[Records excerpted from a collection]
----------------------------------------
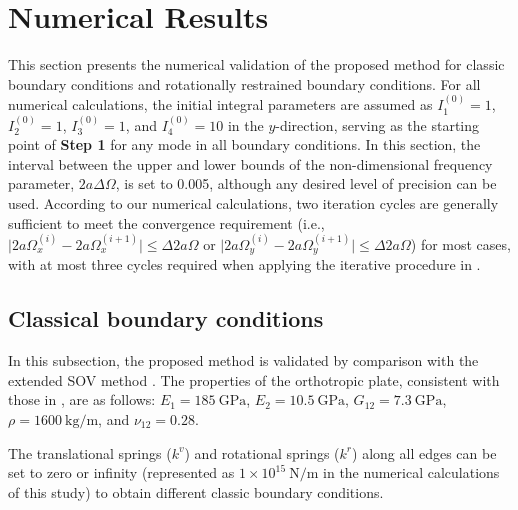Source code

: \documentclass[preprint,12pt]{elsarticle}
\newcommand{\urho}{~\unit{\kilogram\per\meter}\xspace}
\newcommand{\ustif}{~\unit{\newton\per\metre}\xspace}
\newcommand{\nugpa}{~\si{\giga\pascal}\xspace}
\begin{document}
\FloatBarrier
\section{Numerical Results}  
This section presents the numerical validation of the proposed method for classic boundary conditions and rotationally restrained boundary conditions.  
For all numerical calculations, the initial integral parameters are assumed as $I^{(0)}_1=1$, $I^{(0)}_2=1$, $I^{(0)}_3=1$, and $I^{(0)}_4=10$ in the $y$-direction, serving as the starting point of \textbf{Step 1} for any mode in all boundary conditions.  
In this section, the interval between the upper and lower bounds of the non-dimensional frequency parameter, $2a\Delta\Omega$, is set to 0.005, although any desired level of precision can be used.
According to our numerical calculations, two iteration cycles are generally sufficient to meet the convergence requirement (i.e., $\lvert 2a\Omega^{(i)}_{x} - 2a\Omega^{(i+1)}_{x} \rvert \leq \Delta 2a\Omega$ or $\lvert 2a\Omega^{(i)}_{y} - 2a\Omega^{(i+1)}_{y} \rvert \leq \Delta 2a\Omega$) for most cases, with at most three cycles required when applying the iterative procedure in .
 
 

\subsection{Classical boundary conditions}
In this subsection, the proposed method is validated by comparison with the extended SOV method \cite{xing2020extended}.  
The properties of the orthotropic plate, consistent with those in \cite{xing2020extended}, are as follows:  
$E_1 = 185 \nugpa$, $E_2 = 10.5 \nugpa$, $G_{12} = 7.3 \nugpa$, $\rho = 1600 \urho$, and $\nu_{12} = 0.28$.
  
The translational springs ($k^v$) and rotational springs ($k^r$) along all edges can be set to zero or infinity (represented as $1 \times 10^{15} \ustif$ in the numerical calculations of this study) to obtain different classic boundary conditions.  
\end{document}
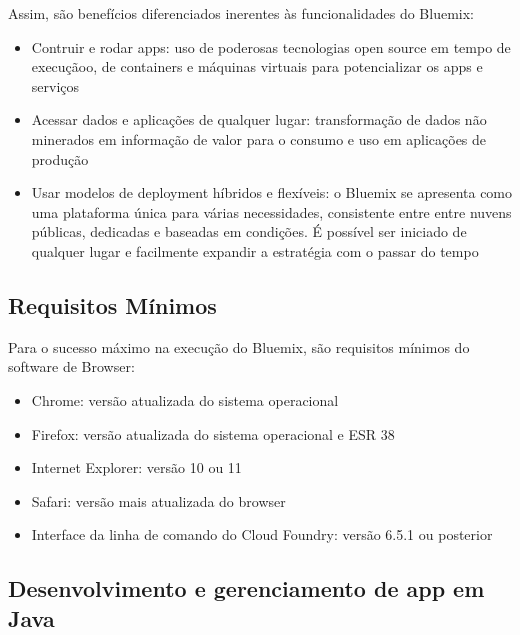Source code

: Assim, são benefícios diferenciados inerentes às funcionalidades do Bluemix:
\begin{itemize}
    \item	Contruir e rodar apps: uso de poderosas tecnologias open source em tempo de execuçãoo, de containers e máquinas virtuais para potencializar os apps e serviços
    \item	Acessar dados e aplicações de qualquer lugar: transformação de dados não minerados em informação de valor para o consumo e uso em aplicações de produção
    \item	Usar modelos de deployment híbridos e flexíveis: o Bluemix se apresenta como uma plataforma única para várias necessidades, consistente entre entre nuvens públicas, dedicadas e baseadas em condições. É possível ser iniciado de qualquer lugar e facilmente expandir a estratégia com o passar do tempo
\end{itemize}

\subsection{Requisitos Mínimos}

Para o sucesso máximo na execução do Bluemix, são requisitos mínimos do software de Browser:
\begin{itemize}
    \item	Chrome: versão atualizada do sistema operacional
    \item	Firefox: versão atualizada do sistema operacional e ESR 38
    \item	Internet Explorer: versão 10 ou 11
    \item	Safari: versão mais atualizada do browser
    \item	Interface da linha de comando do Cloud Foundry: versão 6.5.1 ou posterior
\end{itemize}

\subsection{Desenvolvimento e gerenciamento de app em Java}

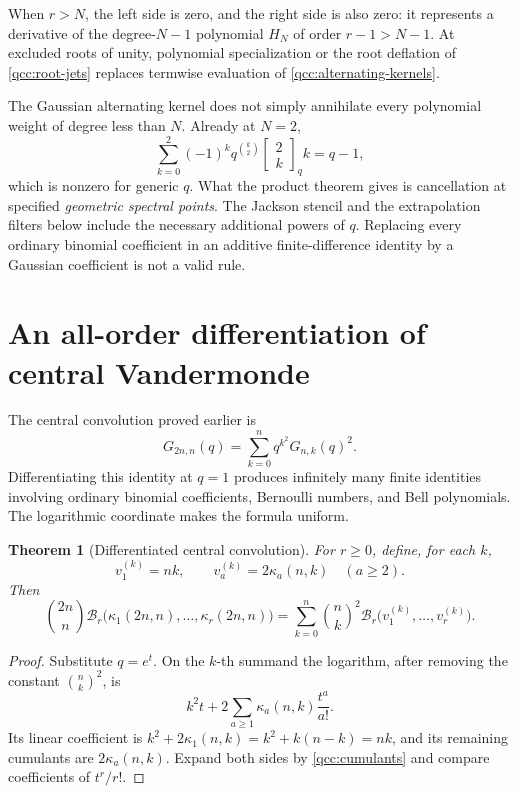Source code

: \documentclass[11pt,a4paper,oneside,openany]{book}
\newtheorem{theorem}{Theorem}[chapter]
\theoremstyle{definition}
\theoremstyle{remark}
\newcommand{\GB}[3][q]{\begin{bmatrix}#2\\#3\end{bmatrix}_{#1}}
\newcommand{\Y}[1]{\mathcal B_{#1}}
\begin{document}
When \(r>N\), the left side is zero, and the right side is also zero:
it represents a derivative of the degree-\(N-1\) polynomial \(H_N\)
of order \(r-1>N-1\). At excluded roots of unity, polynomial
specialization or the root deflation of \cref{qcc:root-jets} replaces
termwise evaluation of \eqref{qcc:alternating-kernels}.

\begin{auditbox}[title={Which cancellation is actually present?}]
The Gaussian alternating kernel does not simply annihilate every polynomial
weight of degree less than \(N\). Already at \(N=2\),
\[
 \sum_{k=0}^{2}(-1)^kq^{\binom k2}\GB2k k=q-1,
\]
which is nonzero for generic \(q\). What the product theorem gives is
cancellation at specified \emph{geometric spectral points}. The Jackson stencil
and the extrapolation filters below include the necessary additional powers of
\(q\). Replacing every ordinary binomial coefficient in an additive
finite-difference identity by a Gaussian coefficient is not a valid rule.
\end{auditbox}

\section{An all-order differentiation of central Vandermonde}
The central convolution proved earlier is
\[
 G_{2n,n}(q)=\sum_{k=0}^{n}q^{k^2}G_{n,k}(q)^2.
\]
Differentiating this identity at \(q=1\) produces infinitely many finite
identities involving ordinary binomial coefficients, Bernoulli numbers, and
Bell polynomials. The logarithmic coordinate makes the formula uniform.

\begin{theorem}[Differentiated central convolution]
\label{qcc:differentiated-central}
For \(r\ge0\), define, for each \(k\),
\[
 v_1^{(k)}=nk,\qquad
 v_a^{(k)}=2\kappa_a(n,k)\quad(a\ge2).
\]
Then
\begin{equation}\label{qcc:differentiated-central-eq}
 \binom{2n}{n}\Y r\bigl(\kappa_1(2n,n),\ldots,\kappa_r(2n,n)\bigr)
 =\sum_{k=0}^{n}\binom nk^2
           \Y r\bigl(v_1^{(k)},\ldots,v_r^{(k)}\bigr).
\end{equation}
\end{theorem}
\begin{proof}
Substitute \(q=e^t\). On the \(k\)-th summand the logarithm, after
removing the constant \(\binom nk^2\), is
\[
 k^2t+2\sum_{a\ge1}\kappa_a(n,k)\frac{t^a}{a!}.
\]
Its linear coefficient is
\(k^2+2\kappa_1(n,k)=k^2+k(n-k)=nk\), and its remaining cumulants
are \(2\kappa_a(n,k)\). Expand both sides by
\cref{qcc:cumulants} and compare coefficients of \(t^r/r!\).
\end{proof}
\end{document}
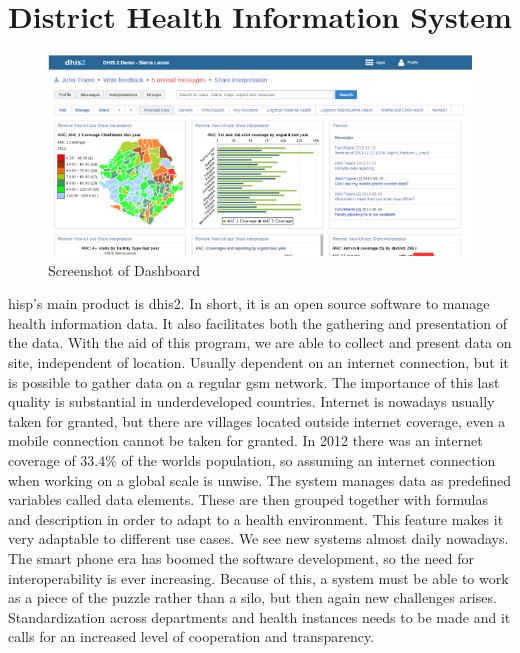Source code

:\cite{strategyhisp:uio}
\cite{networkhisp:uio}
\cite{jbemss:noa}

\section{District Health Information System}
\begin{figure}
\centering
\includegraphics[width=\textwidth]{context/img/dhis2Dash}
\caption{Screenshot of Dashboard}
\label{fig:dash}
\end{figure}
\gls{hisp}'s main product is \gls{dhis2}. 
In short, it is an open source software to manage health information data. 
It also facilitates both the gathering and presentation of the data. 
With the aid of this program, we are able to collect and present data on site, independent of location.
Usually dependent on an internet connection, but it is possible to gather data on a regular \gls{gsm} network. 
The importance of this last quality is substantial in underdeveloped countries. 
Internet is nowadays usually taken for granted, but there are villages located outside internet coverage, even a mobile connection cannot be taken for granted. 
In 2012 there was an internet coverage of $33.4\%$ of the worlds population, so assuming an internet connection when working on a global scale is unwise. 
The system manages data as predefined variables called data elements. 
These are then grouped together with formulas and description in order to adapt to a health environment. 
This feature makes it very adaptable to different use cases. 
We see new systems almost daily nowadays. 
The smart phone era has boomed the software development, so the need for interoperability is ever increasing. 
Because of this, a system must be able to work as a piece of the puzzle rather than a silo, but then again new challenges arises. 
Standardization across departments and health instances needs to be made and it calls for an increased level of cooperation and transparency.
----------------------------------------
--- TASK REQUIREMENTS ---
The word "label" may appear in several lines of the data; copy every line where it does.

--- ANSWER BOX ---
\label{qcc:differentiated-central}
\begin{equation}\label{qcc:differentiated-central-eq}
\label{fig:dash}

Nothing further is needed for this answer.